A complete Continuity of Care Document (CCD) contains the patient's active problems and diagnoses, current and historical medications, known allergies and intolerances, recent laboratory results, vital signs, immunization history, procedures performed, and relevant social and family history.

[ 3 ]

Why do C-CDA documents from different EHRs vary so much in quality?

The C-CDA standard defines conformance requirements, but leaves room for variation in how optional sections are populated, which coded vocabularies are used in practice, and how narrative text is structured.
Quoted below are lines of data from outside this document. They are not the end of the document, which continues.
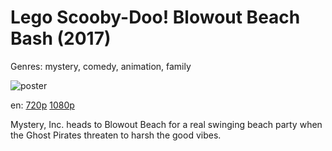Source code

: # Lego Scooby-Doo! Blowout Beach Bash (2017)

Genres: mystery, comedy, animation, family

![poster](http://image.tmdb.org/t/p/w500/sNlBs5ePyuTMFaBbUHabfpobjZX.jpg)

en:
  [720p](magnet:?xt=urn:btih:E69A72CF94E6ED952B2877D611A30DE0305F753D&tr=udp://glotorrents.pw:6969/announce&tr=udp://tracker.opentrackr.org:1337/announce&tr=udp://torrent.gresille.org:80/announce&tr=udp://tracker.openbittorrent.com:80&tr=udp://tracker.coppersurfer.tk:6969&tr=udp://tracker.leechers-paradise.org:6969&tr=udp://p4p.arenabg.ch:1337&tr=udp://tracker.internetwarriors.net:1337)
  [1080p](magnet:?xt=urn:btih:415F425C476095ED7C3B2D6715A97220988FA632&tr=udp://glotorrents.pw:6969/announce&tr=udp://tracker.opentrackr.org:1337/announce&tr=udp://torrent.gresille.org:80/announce&tr=udp://tracker.openbittorrent.com:80&tr=udp://tracker.coppersurfer.tk:6969&tr=udp://tracker.leechers-paradise.org:6969&tr=udp://p4p.arenabg.ch:1337&tr=udp://tracker.internetwarriors.net:1337)
  


Mystery, Inc. heads to Blowout Beach for a real swinging beach party when the Ghost Pirates threaten to harsh the good vibes.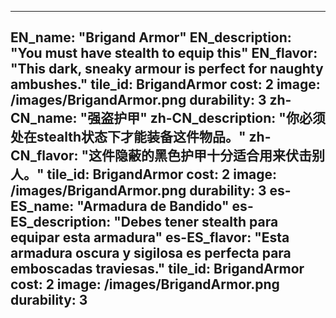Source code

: ---

EN_name: "Brigand Armor"
EN_description: "You must have stealth to equip this"
EN_flavor: "This dark, sneaky armour is perfect for naughty ambushes."
tile_id: BrigandArmor
cost: 2
image: /images/BrigandArmor.png
durability: 3
zh-CN_name: "强盗护甲"
zh-CN_description: "你必须处在stealth状态下才能装备这件物品。"
zh-CN_flavor: "这件隐蔽的黑色护甲十分适合用来伏击别人。"
tile_id: BrigandArmor
cost: 2
image: /images/BrigandArmor.png
durability: 3
es-ES_name: "Armadura de Bandido"
es-ES_description: "Debes tener stealth para equipar esta armadura"
es-ES_flavor: "Esta armadura oscura y sigilosa es perfecta para emboscadas traviesas."
tile_id: BrigandArmor
cost: 2
image: /images/BrigandArmor.png
durability: 3
---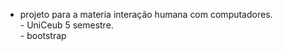 - projeto para a materia interação humana com computadores.
<br>- UniCeub 5 semestre.
<br>- bootstrap

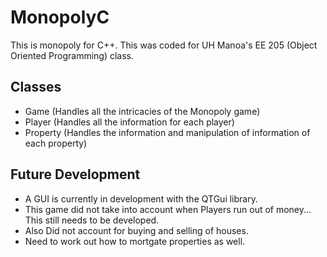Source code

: # MonopolyC 

This is monopoly for C++. This was coded for UH Manoa's EE 205 (Object Oriented Programming) class. 

## Classes

* Game (Handles all the intricacies of the Monopoly game)
* Player (Handles all the information for each player)
* Property (Handles the information and manipulation of information of each property)


## Future Development

* A GUI is currently in development with the QTGui library.
* This game did not take into account when Players run out of money... This still needs to be developed.
* Also Did not account for buying and selling of houses.
* Need to work out how to mortgate properties as well.


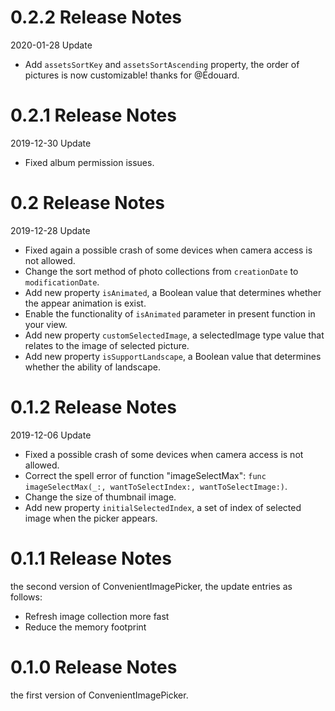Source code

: # 0.2.2 Release Notes

2020-01-28 Update

* Add `assetsSortKey` and `assetsSortAscending` property, the order of pictures is now customizable! thanks for @Édouard.

# 0.2.1 Release Notes

2019-12-30 Update

* Fixed album permission issues.

# 0.2 Release Notes

2019-12-28 Update

* Fixed again a possible crash of some devices when camera access is not allowed.
* Change the sort method of photo collections from `creationDate` to `modificationDate`.
* Add new property `isAnimated`, a Boolean value that determines whether the appear animation is exist.
* Enable the functionality of `isAnimated` parameter in present function in your view.
* Add new property `customSelectedImage`, a selectedImage type value that relates to the image of selected picture.
* Add new property `isSupportLandscape`, a Boolean value that determines whether the ability of landscape.

# 0.1.2 Release Notes

2019-12-06 Update

* Fixed a possible crash of some devices when camera access is not allowed.
* Correct the spell error of function "imageSelectMax": ` func imageSelectMax(_:, wantToSelectIndex:, wantToSelectImage:) `.
* Change the size of thumbnail image.
* Add new property `initialSelectedIndex`, a set of index of selected image when the picker appears.

# 0.1.1 Release Notes

the second version of ConvenientImagePicker, the update entries as follows:

* Refresh image collection more fast
* Reduce the memory footprint


# 0.1.0 Release Notes

the first version of ConvenientImagePicker.
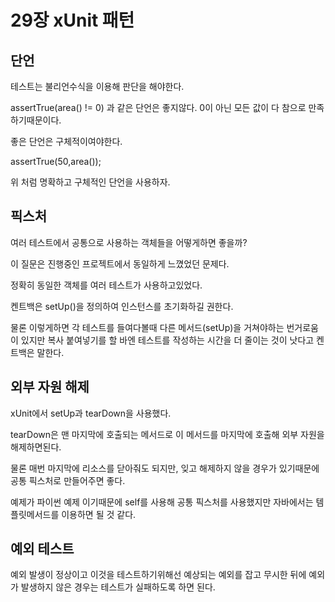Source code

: 29장 xUnit 패턴
=

## 단언

테스트는 불리언수식을 이용해 판단을 해야한다.

assertTrue(area() != 0) 과 같은 단언은 좋지않다. 0이 아닌 모든 값이 다 참으로 만족하기때문이다.

좋은 단언은 구체적이여야한다.

assertTrue(50,area()); 

위 처럼 명확하고 구체적인 단언을 사용하자.

## 픽스처

여러 테스트에서 공통으로 사용하는 객체들을 어떻게하면 좋을까?

이 질문은 진행중인 프로젝트에서 동일하게 느꼈었던 문제다.

정확히 동일한 객체를 여러 테스트가 사용하고있었다.

켄트백은 setUp()을 정의하여 인스턴스를 초기화하길 권한다.

물론 이렇게하면 각 테스트를 들여다볼때 다른 메서드(setUp)을 거쳐야하는 번거로움이 있지만 복사 붙여넣기를 할 바엔 테스트를 작성하는 시간을 더 줄이는 것이 낫다고 켄트백은 말한다.

## 외부 자원 해제

xUnit에서 setUp과 tearDown을 사용했다.

tearDown은 맨 마지막에 호출되는 메서드로 이 메서드를 마지막에 호출해 외부 자원을 해제하면된다.

물론 매번 마지막에 리소스를 닫아줘도 되지만, 잊고 해제하지 않을 경우가 있기때문에 공통 픽스처로 만들어주면 좋다.

예제가 파이썬 예제 이기때문에 self를 사용해 공통 픽스처를 사용했지만 자바에서는 템플릿메서드를 이용하면 될 것 같다.

## 예외 테스트

예외 발생이 정상이고 이것을 테스트하기위해선 예상되는 예외를 잡고 무시한 뒤에 예외가 발생하지 않은 경우는 테스트가 실패하도록 하면 된다.
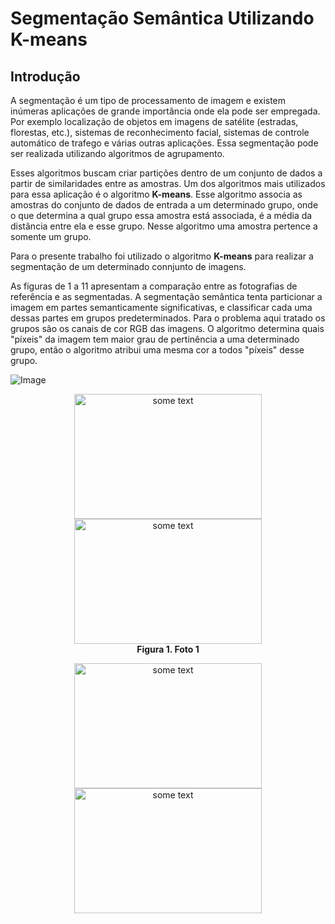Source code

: # Segmentação Semântica Utilizando K-means

## Introdução

A segmentação é um tipo de processamento de imagem e existem inúmeras aplicações de grande importância onde ela pode ser empregada. Por exemplo localização de objetos em imagens de satélite (estradas, florestas, etc.), sistemas de reconhecimento facial, sistemas de controle automático de trafego e várias outras aplicações. Essa segmentação pode ser realizada utilizando algoritmos de agrupamento.

Esses algoritmos buscam criar partições dentro de um conjunto de dados a partir de similaridades entre as amostras. Um dos algoritmos mais utilizados para essa aplicação é o algoritmo **K-means**. Esse algoritmo associa as amostras do conjunto de dados de entrada a um determinado grupo, onde o que determina a qual grupo essa amostra está associada, é a média da distância entre ela e esse grupo. Nesse algoritmo uma amostra pertence a somente um grupo.

Para o presente trabalho foi utilizado o algoritmo **K-means** para realizar a segmentação de um determinado connjunto de imagens.

As figuras  de 1 a 11 apresentam a comparação entre as fotografias de referência e as segmentadas. A segmentação semântica tenta particionar a imagem em partes semanticamente significativas, e classificar cada uma dessas partes em grupos predeterminados. Para o problema aqui tratado os grupos são os canais de cor RGB das imagens. O algoritmo determina quais "píxeis" da imagem tem maior grau de pertinência a uma determinado grupo, então o algoritmo atribui uma mesma cor a todos "píxeis" desse grupo.

![Image](https://github.com/mendesrafael2/Segmentacao_Semantica_K-means/blob/main/photo001.png)


<p align="center">
 <img  src="https://github.com/mendesrafael2/Segmentacao_Semantica_K-means/blob/main/imgs_in/photo001.jpg" alt="some text" width=300 height=200>
 <img src="https://github.com/mendesrafael2/Segmentacao_Semantica_K-means/blob/main/imgs_out/photo001out.jpg" alt="some text" width=300 height=200>
 <br> <b>Figura 1. Foto 1</b>
</p> 

<p align="center">
 <img  src="https://github.com/mendesrafael2/Segmentacao_Semantica_K-means/blob/main/imgs_in/photo002.jpg" alt="some text" width=300 height=200>
 <img src="https://github.com/mendesrafael2/Segmentacao_Semantica_K-means/blob/main/imgs_out/photo002out.jpg" alt="some text" width=300 height=200>
</p> 



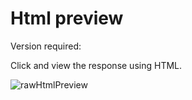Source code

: # Html preview

Version required: <Badge text="2022.1.9" />

Click <ColorIcon icon="chrome" /> and view the response using HTML.

![rawHtmlPreview](/img/rawHtmlPreview.png)
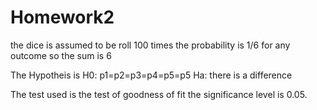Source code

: # Homework2
the dice is assumed to be roll 100 times
the probability is 1/6 for any outcome so the sum is 6

The Hypotheis is H0: p1=p2=p3=p4=p5=p5
                 Ha: there is a difference
                 
The test used is the test of goodness of fit
the significance level is 0.05.
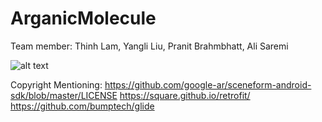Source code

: # ArganicMolecule

Team member: Thinh Lam, Yangli Liu, Pranit Brahmbhatt, Ali Saremi

![alt text](https://github.com/tlam89/ArganicMolecule2/blob/main/ARMol.PNG?raw=true)

Copyright Mentioning: 
https://github.com/google-ar/sceneform-android-sdk/blob/master/LICENSE
https://square.github.io/retrofit/
https://github.com/bumptech/glide
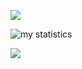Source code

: <div align="left">

![](http://github-profile-summary-cards.vercel.app/api/cards/profile-details?username=KiadsCode&theme=default)

</div>

<div align="left">

![my statistics](http://github-profile-summary-cards.vercel.app/api/cards/repos-per-language?username=KiadsCode&theme=github) 

</div>

<div align="left">
  
![](http://github-profile-summary-cards.vercel.app/api/cards/stats?username=KiadsCode&theme=default)

</div>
EHR vendors have implemented C-CDA generation differently over the years, and the quality of clinical coding in the underlying EHR data varies by institution.

[ 4 ]

What is Direct messaging and how does it relate to C-CDA?

Direct is a U.S. standard for secure, encrypted, point-to-point clinical messaging between providers — similar to email but with healthcare-specific security and trust requirements. C-CDA documents are commonly the payload attached to Direct messages, used when a hospital sends a discharge summary to a primary care physician, or a specialist sends a consultation note back to the referring provider.

[ 5 ]

Is C-CDA being replaced by FHIR?

C-CDA and FHIR are increasingly used together rather than as replacements. Many health systems are adding FHIR API capabilities while maintaining existing C-CDA document exchange. For digital health teams, practical interoperability today still requires C-CDA support — particularly for accessing longitudinal records from older or smaller health systems that may not yet have robust FHIR implementations.